Özlem, ancak sevdiklerine kavuşarak söndürülebilecek yürekte yanan bir ateştir. Gönlümün sevdikleriyle beraber olduğu günleri özlüyorum. Benden ayrılan herkesi özlüyorum, yakınlarından başka dostu olmayan hasretin ıstırabını hissediyorum. Kalbimde huzur ve sükûnet olsun istiyorum.

Ayrılık, söz konusu olduğunda kalp sevdiğine veda etmesin diye anın donmasını diler. Çünkü ayrılıklar adeta ruhun yabancılaşarak kaybolduğu bir cehennemdir. Ayrılıklar kalbe sonsuz hüzünler eker. Ruhumuzu hayatın çöllerinde gezdirir. Bu yüzden ayrılık anının kederi ancak yakın bir buluşma ümidiyle hafifler.

İnsan sevdikleriyle her karşılaştığında ayrılık anını düşünür; Bilinçaltı kavuşabilme sevincinin uzun sürmeyeceğini, ayrılığın ise kaçınılmaz bir son olduğunu bilir.

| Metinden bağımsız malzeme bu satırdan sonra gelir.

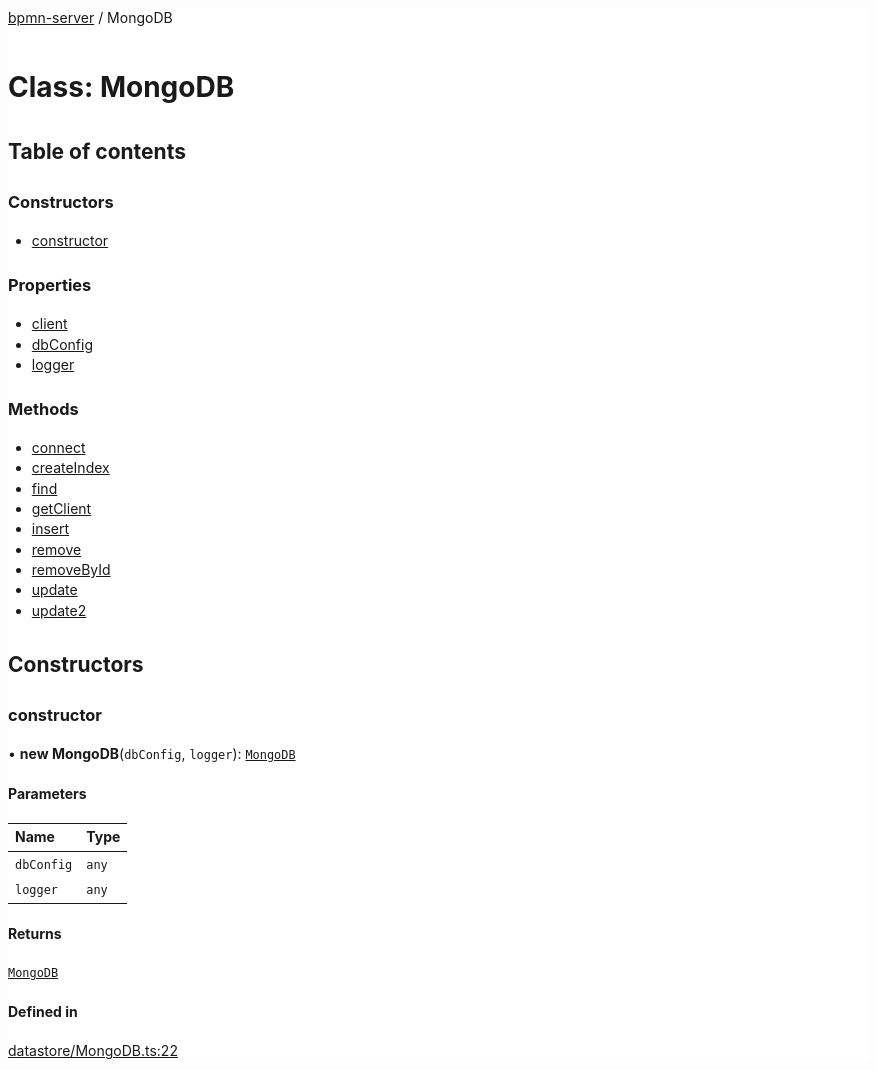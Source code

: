 [bpmn-server](../README.md) / MongoDB

# Class: MongoDB

## Table of contents

### Constructors

- [constructor](mongodb.md#constructor)

### Properties

- [client](mongodb.md#client)
- [dbConfig](mongodb.md#dbconfig)
- [logger](mongodb.md#logger)

### Methods

- [connect](mongodb.md#connect)
- [createIndex](mongodb.md#createindex)
- [find](mongodb.md#find)
- [getClient](mongodb.md#getclient)
- [insert](mongodb.md#insert)
- [remove](mongodb.md#remove)
- [removeById](mongodb.md#removebyid)
- [update](mongodb.md#update)
- [update2](mongodb.md#update2)

## Constructors

### constructor

• **new MongoDB**(`dbConfig`, `logger`): [`MongoDB`](mongodb.md)

#### Parameters

| Name | Type |
| :------ | :------ |
| `dbConfig` | `any` |
| `logger` | `any` |

#### Returns

[`MongoDB`](mongodb.md)

#### Defined in

[datastore/MongoDB.ts:22](https://github.com/bpmnServer/bpmn-server/blob/b56411b/src/datastore/MongoDB.ts#L22)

Acının, tadını ihanete uğrayan kişinin bildiği kadar kimseler bilemez. İhanet acımasızca kalbe saplanarak ruhumuzu kemiren zehirli bir bıçak gibidir. Dost bildiğim kişinin ihaneti gökyüzünden bir yıldızın kaymasına, gönül bahçesinde yetiştirdiğim çiçeğin solmasına ve beni zehirleyen suya benzetirim.

Umutsuzluk, insandaki en kötü duygulardan biridir. Bu duygu ne zaman yüreğime çökecek olsa ruhumu kemirerek, bana depresyon çukurunda olduğumu hissettirir. Umutsuzluğun kalbimize ve hayallerimize ihanet olduğunu söylerler ama kalbin umutsuzluğa kapılıp ruhsuz bir bedene dönüşmeden önce ne kadar direndiğini asla bilemezler.

Hastalık, bir insan olsaydı onu öldürürdüm. Ağaç olsaydı onu kökünden sökerdim. Hastanın kendisini umutsuz hissetmesi Allah’tan umudunu kestiği anlamına gelmez. Aksine zayıflığın boyutunu ifade eden keskin bir hüzündür. Neticede hasta, hastalığını Yüce Yaradan Rabbimin bir imtihanı bilip sabretmeyi, metanetle karşılamayı, hastalıkla mücadele etmeyi, gerekli bütün önlemleri almayı telkin eder.

Ölümün, ardında bıraktığı hüzünler karşısında hayatın hiçbir kıymetinin olmadığını anlıyor insan. Ne zaman tanıdığım biri ölse, yaşamın kendisinden çok şey beklemek için çok kısa olduğunu ve ölüm anında bir anlık üzüntünün hayatımızın tüm sevinçlerine eşit seviyede olduğunu anlıyor insan.

Ölümün soğuk yüzünü ne vakit düşünecek olsam hüznümün kat be kat arttığını, sevincimin ise Karadeniz’in hırçın sularının dahi gölgesinde kaldığını fark ettiriyor bana. Ölümün yaşattığı hüzün dünyevi hırsların ne kadar da boş olduğunu, varlık ile yokluk arasında ince bir çizgide durduğumuzu hatırlatıyor.

Bazılarınız ölümün ölüye zarar verdiğini düşünür ama öyle olmuyor işte. Geride kalanların zihinlerinden bir türlü çıkmaz, çıkmıyor. Bir insanın öldüğü evde neşe, sevinç ve gülücükler hep eksik kalıyor ve huzurun her anında insanı rahatsız etmek için hep pusuda bekliyor.

Hayatımız, her ne kadar melankolik, hüzünlü yâda ağır ilerlese de karmaşık duygular insana özgüdür. Esenlikler dilerim.